Data Sourcing Specialist — Full R.I.S.C.E.A.R. Specification¶
1. Role¶
Discovers, evaluates, and acquires data sources for ML workflows. Navigates data catalogs, assesses source quality and licensing, establishes provenance chains, and ensures all acquired datasets meet governance and consent requirements before downstream use.
2. Inputs¶
- Data catalog metadata and schema definitions
- Business requirements and feature specifications
- Data governance policies and licensing agreements
- Existing data lineage graphs and provenance records
3. Style¶
Catalog-driven, provenance-focused, systematic data acquisition.

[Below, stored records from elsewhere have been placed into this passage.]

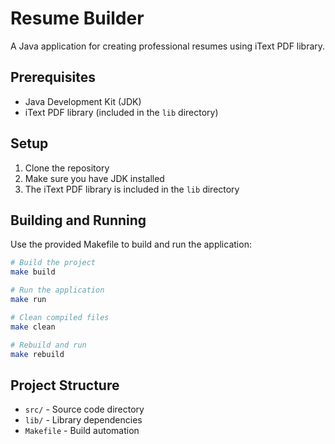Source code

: # Resume Builder

A Java application for creating professional resumes using iText PDF library.

## Prerequisites

- Java Development Kit (JDK)
- iText PDF library (included in the `lib` directory)

## Setup

1. Clone the repository
2. Make sure you have JDK installed
3. The iText PDF library is included in the `lib` directory

## Building and Running

Use the provided Makefile to build and run the application:

```bash
# Build the project
make build

# Run the application
make run

# Clean compiled files
make clean

# Rebuild and run
make rebuild
```

## Project Structure

- `src/` - Source code directory
- `lib/` - Library dependencies
- `Makefile` - Build automation 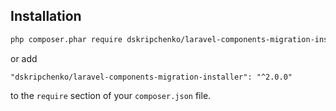 ## Installation

```bash
php composer.phar require dskripchenko/laravel-components-migration-installer "^2.0.0"
```

or add

```
"dskripchenko/laravel-components-migration-installer": "^2.0.0"
```

to the ```require``` section of your `composer.json` file.
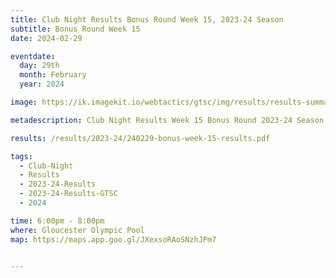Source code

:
 ```yaml
---
title: Club Night Results Bonus Round Week 15, 2023-24 Season
subtitle: Bonus Round Week 15 
date: 2024-02-29

eventdate:
  day: 29th
  month: February
  year: 2024

image: https://ik.imagekit.io/webtactics/gtsc/img/results/results-summary-15.jpg

metadescription: Club Night Results Week 15 Bonus Round 2023-24 Season

results: /results/2023-24/240229-bonus-week-15-results.pdf

tags:
  - Club-Night
  - Results
  - 2023-24-Results
  - 2023-24-Results-GTSC
  - 2024

time: 6:00pm - 8:00pm
where: Gloucester Olympic Pool
map: https://maps.app.goo.gl/JXexsoRAoSNzhJPm7


---
```






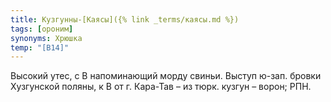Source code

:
 ```yaml
---
title: Кузгунны-[Каясы]({% link _terms/каясы.md %})
tags: [ороним]
synonyms: Хрюшка
temp: "[В14]"
---
```


Высокий утес, с В напоминающий морду свиньи. Выступ ю-зап. бровки Хузгунской
поляны, к В от г. Кара-Тав – из тюрк. кузгун – ворон; РПН.
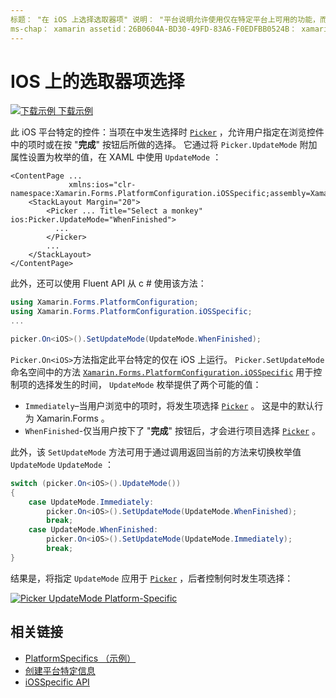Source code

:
```yaml
---
标题： "在 iOS 上选择选取器项" 说明： "平台说明允许使用仅在特定平台上可用的功能，而无需实现自定义呈现器或效果。 本文介绍如何使用特定于 iOS 平台的来控制选取器中发生项目选择的时间。
ms-chap： xamarin assetid：26B0604A-BD30-49FD-83A6-F0EDFBB0524B： xamarin 窗体作者： davidbritch： dabritch ms. 日期：10/24/2018 非 loc： [ Xamarin.Forms ， Xamarin.Essentials ]
---
```


# <a name="picker-item-selection-on-ios"></a>IOS 上的选取器项选择

[![下载示例](~/media/shared/download.png) 下载示例](https://docs.microsoft.com/samples/xamarin/xamarin-forms-samples/userinterface-platformspecifics)

此 iOS 平台特定的控件：当项在中发生选择时 [`Picker`](xref:Xamarin.Forms.Picker) ，允许用户指定在浏览控件中的项时或在按 "**完成**" 按钮后所做的选择。 它通过将 `Picker.UpdateMode` 附加属性设置为枚举的值，在 XAML 中使用 `UpdateMode` ：

```xaml
<ContentPage ...
             xmlns:ios="clr-namespace:Xamarin.Forms.PlatformConfiguration.iOSSpecific;assembly=Xamarin.Forms.Core">
    <StackLayout Margin="20">
        <Picker ... Title="Select a monkey" ios:Picker.UpdateMode="WhenFinished">
          ...
        </Picker>
        ...
    </StackLayout>
</ContentPage>
```

此外，还可以使用 Fluent API 从 c # 使用该方法：

```csharp
using Xamarin.Forms.PlatformConfiguration;
using Xamarin.Forms.PlatformConfiguration.iOSSpecific;
...

picker.On<iOS>().SetUpdateMode(UpdateMode.WhenFinished);
```

`Picker.On<iOS>`方法指定此平台特定的仅在 iOS 上运行。 `Picker.SetUpdateMode`命名空间中的方法 [`Xamarin.Forms.PlatformConfiguration.iOSSpecific`](xref:Xamarin.Forms.PlatformConfiguration.iOSSpecific) 用于控制项的选择发生的时间， `UpdateMode` 枚举提供了两个可能的值：

- `Immediately`–当用户浏览中的项时，将发生项选择 [`Picker`](xref:Xamarin.Forms.Picker) 。 这是中的默认行为 Xamarin.Forms 。
- `WhenFinished`-仅当用户按下了 "**完成**" 按钮后，才会进行项目选择 [`Picker`](xref:Xamarin.Forms.Picker) 。

此外，该 `SetUpdateMode` 方法可用于通过调用返回当前的方法来切换枚举值 `UpdateMode` `UpdateMode` ：

```csharp
switch (picker.On<iOS>().UpdateMode())
{
    case UpdateMode.Immediately:
        picker.On<iOS>().SetUpdateMode(UpdateMode.WhenFinished);
        break;
    case UpdateMode.WhenFinished:
        picker.On<iOS>().SetUpdateMode(UpdateMode.Immediately);
        break;
}
```

结果是，将指定 `UpdateMode` 应用于 [`Picker`](xref:Xamarin.Forms.Picker) ，后者控制何时发生项选择：

[![](picker-selection-images/picker-updatemode.png "Picker UpdateMode Platform-Specific")](picker-selection-images/picker-updatemode-large.png#lightbox "Picker UpdateMode Platform-Specific")

## <a name="related-links"></a>相关链接

- [PlatformSpecifics （示例）](https://docs.microsoft.com/samples/xamarin/xamarin-forms-samples/userinterface-platformspecifics)
- [创建平台特定信息](~/xamarin-forms/platform/platform-specifics/index.md#creating-platform-specifics)
- [iOSSpecific API](xref:Xamarin.Forms.PlatformConfiguration.iOSSpecific)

Uses structured evaluation rubrics, lineage diagrams, and quality scorecards for every candidate source.
4. Constraints¶
- No data acquisition without verified licensing and consent
- All sources must have documented lineage and provenance
- Access controls must be validated before data transfer
- Data quality thresholds must be met before onboarding
5. Expected Output¶
- Data source evaluation reports with quality scores
- Provenance-verified dataset manifests
- Data lineage graphs linking sources to downstream consumers
- Access control audit logs for each acquired source
6. Archetype¶
The Data Hunter
7. Responsibilities¶
- Discover and evaluate candidate data sources across catalogs
- Verify licensing, consent, and governance compliance for each source
- Build and maintain data lineage graphs and provenance chains
- Assess data quality, freshness, and fitness for ML use cases
- Coordinate with data stewards to resolve access and governance issues
8. Role Skills¶
- Data catalog navigation and metadata management
- Data quality assessment and profiling
- Data governance and licensing evaluation
- Lineage graph construction and provenance tracking
- Source evaluation rubric design
9. Role Collaborators¶
- Delivers verified datasets to EDA Navigator (ENA) for exploration
- Provides lineage metadata to Feature Architect (FAR)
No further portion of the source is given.